AIM OF THE TASK
Pull out each line of the records holding the string "process".
*** DATA PROVIDED Section Begins ***
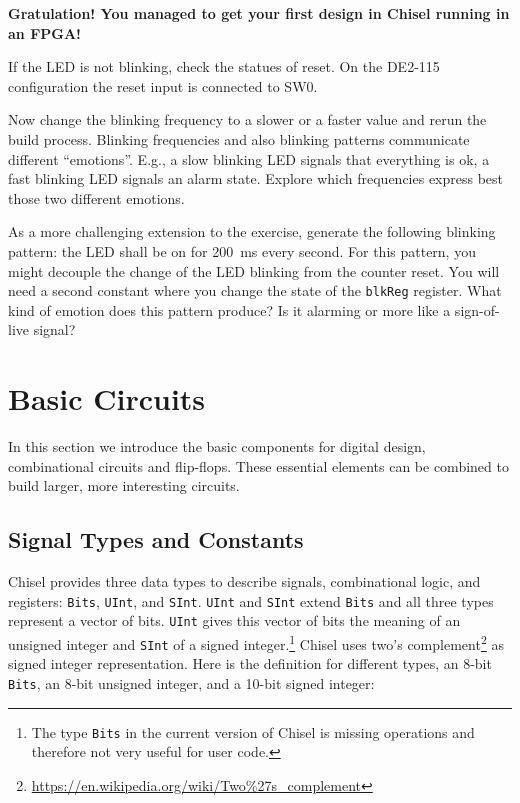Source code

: \documentclass[%
    10pt,
    headinclude, footexclude,
    openright, %
    notitlepage,
    cleardoubleempty,
    headsepline,
    pointlessnumbers,
    bibtotoc, idxtotoc,
    ]{scrbook}
\newcommand{\code}[1]{{\small{\texttt{#1}}}}
\newcommand{\codefoot}[1]{{\footnotesize{\texttt{#1}}}}
\newcommand{\myref}[2]{\href{#1}{#2}}
\renewcommand{\myref}[2]{{#2}{\footnote{\url{#1}}}}
\begin{document}
{\bf Gratulation! You managed to get your first design in Chisel running in an FPGA!}

If the LED is not blinking, check the statues of reset. On the DE2-115 configuration
the reset input is connected to SW0.

Now change the blinking frequency to a slower or a faster value and
rerun the build process. Blinking frequencies and also blinking patterns
communicate different ``emotions''. E.g., a slow blinking LED signals that
everything is ok, a fast blinking LED signals an alarm state.
Explore which frequencies express best those two different emotions.

As a more challenging extension to the exercise, generate the following blinking pattern:
the LED shall be on for 200~ms every second. For this pattern, you might
decouple the change of the LED blinking from the counter reset.
You will need a second constant where you change the state of the
\code{blkReg} register. What kind of emotion does this pattern produce?
Is it alarming or more like a sign-of-live signal?




\chapter{Basic Circuits}

In this section we introduce the basic components for digital design,
combinational circuits and flip-flops.
These essential elements can be combined to build larger, more interesting circuits.

\section{Signal Types and Constants}

Chisel provides three data types to describe signals, combinational logic, and registers:
\code{Bits}, \code{UInt}, and \code{SInt}. \code{UInt} and \code{SInt} extend \code{Bits}
and all three types represent a vector of bits. \code{UInt} gives this vector of
bits the meaning of an unsigned integer and \code{SInt} of a signed
integer.\footnote{The type \codefoot{Bits} in the current version of Chisel is missing operations and
therefore not very useful for user code.}
Chisel uses \myref{https://en.wikipedia.org/wiki/Two\%27s\_complement}{two's complement}
as signed integer representation.
Here is the definition for different types, an 8-bit \code{Bits}, an 8-bit unsigned integer, and a 10-bit
signed integer:
\end{document}
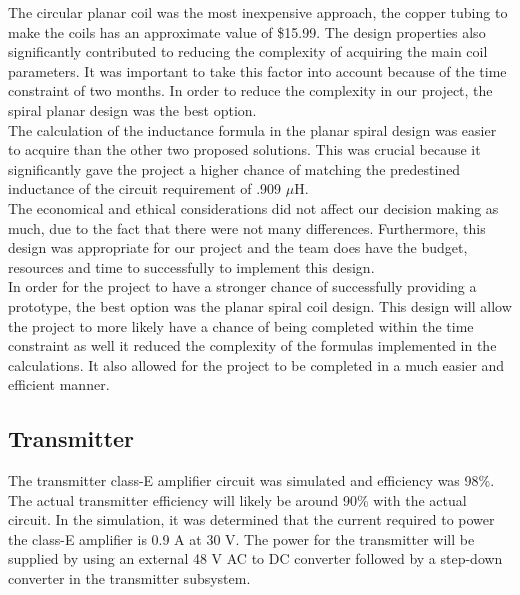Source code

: \documentclass[12pt]{article}
\begin{document}
\indent \indent
The circular planar coil was the most inexpensive approach, the copper tubing to make the coils has an approximate value of  \$15.99. The design properties also significantly contributed to reducing the complexity of acquiring the main coil parameters. It was important to take this factor into account because of the time constraint of two months. In order to reduce the complexity in our project, the spiral planar design was the best option.\\

\indent
The calculation of the inductance formula in the planar spiral design was easier to acquire than the other two proposed solutions. This was crucial because it significantly gave the project a higher chance of matching the predestined inductance of the circuit requirement of .909 $\mu$H.\\

\indent
The economical and ethical considerations did not affect our decision making as much, due to the fact that there were not many differences. Furthermore, this design was appropriate for our project and the team does have the budget, resources and time to successfully to implement this design. \\

\indent
In order for the project to have a stronger chance of successfully providing a prototype, the best option was the planar spiral coil design. This design will allow the project to more likely have a chance of being completed within the time constraint as well it reduced the complexity of the formulas implemented in the calculations. It also allowed for the project to be completed in a much easier and efficient manner.


\subsection{Transmitter}

\indent \indent
The transmitter class-E amplifier circuit was simulated and efficiency was 98\%. The actual transmitter efficiency will likely be around 90\% with the actual circuit. In the simulation, it was determined that the current required to power the class-E amplifier is 0.9 A at 30 V. The power for the transmitter will be supplied by using an external 48 V AC to DC converter followed by a step-down converter in the transmitter subsystem.\\
\end{document}
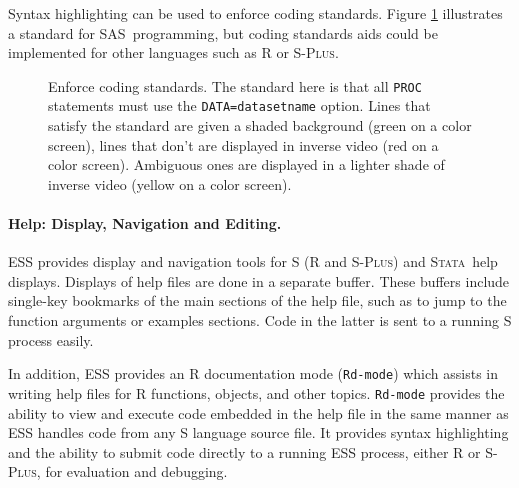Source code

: \documentclass{article}
\newcommand*{\SAS}{\textsc{SAS}}
\newcommand*{\Splus}{\textsc{S-Plus}}
\newcommand*{\Stata}{\textsc{Stata}}
\newcommand{\stexttt}[1]{{\small\texttt{#1}}}
\begin{document}
Syntax highlighting can be used to enforce coding standards.  Figure
\ref{fig:hilock} illustrates a standard for \SAS\ programming, but
coding standards aids could be implemented for other languages such as
R or \Splus.


\begin{figure}[tbp]
  \caption{Enforce coding standards.  The standard here is
    that all \stexttt{PROC} statements must use the
    \stexttt{DATA=datasetname} option.  Lines that satisfy the
    standard are given a shaded background (green on a color screen),
    lines that don't are displayed in inverse video (red on a color
    screen).  Ambiguous ones are displayed in a lighter shade of
    inverse video (yellow on a color screen).}
  \label{fig:hilock}
\end{figure}

\paragraph{Help: Display, Navigation and Editing.}
ESS provides display and navigation tools for S (R and \Splus) and
\Stata\ help displays.  Displays of help files are done in a separate
buffer.  These buffers include single-key bookmarks of the main
sections of the help file, such as to jump to the function arguments or
examples sections.  Code in the latter is sent to a running S process
easily. %

In addition, ESS provides an R documentation mode (\stexttt{Rd-mode})
which assists in writing help files for R functions, objects, and
other topics.  \stexttt{Rd-mode} provides the ability to view and
execute code embedded in the help file in the same manner as ESS
handles code from any S language source file.  It provides syntax
highlighting and the ability to submit code directly to a running ESS
process, either R or \Splus, for evaluation and debugging.
\end{document}
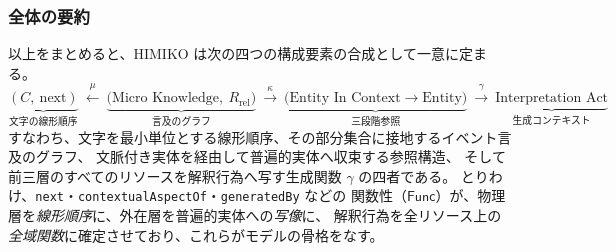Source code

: \subsubsection*{全体の要約}

以上をまとめると、HIMIKO は次の四つの構成要素の合成として一意に定まる。
\[
  \underbrace{(C,\ \mathrm{next})}_{\text{文字の線形順序}}
  \ \xleftarrow{\ \mu\ }\
  \underbrace{\bigl(\text{Micro Knowledge},\ R_{\mathrm{rel}}\bigr)}_{\text{言及のグラフ}}
  \ \xrightarrow{\ \kappa\ }\
  \underbrace{\bigl(\text{Entity In Context} \to \text{Entity}\bigr)}_{\text{三段階参照}}
  \ \xrightarrow{\ \gamma\ }\
  \underbrace{\text{Interpretation Act}}_{\text{生成コンテキスト}}
\]
すなわち、文字を最小単位とする線形順序、その部分集合に接地するイベント言及のグラフ、
文脈付き実体を経由して普遍的実体へ収束する参照構造、
そして前三層のすべてのリソースを解釈行為へ写す生成関数 $\gamma$ の四者である。
とりわけ、\texttt{next}・\texttt{contextualAspectOf}・\texttt{generatedBy} などの
関数性（$\mathsf{Func}$）が、物理層を\emph{線形順序}に、外在層を普遍的実体への\emph{写像}に、
解釈行為を全リソース上の\emph{全域関数}に確定させており、これらがモデルの骨格をなす。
*** DATA PROVIDED Section Ends ***
COMPLETED EXERCISE
rerun the build process. Blinking frequencies and also blinking patterns
examples sections.  Code in the latter is sent to a running S process
process, either R or \Splus, for evaluation and debugging.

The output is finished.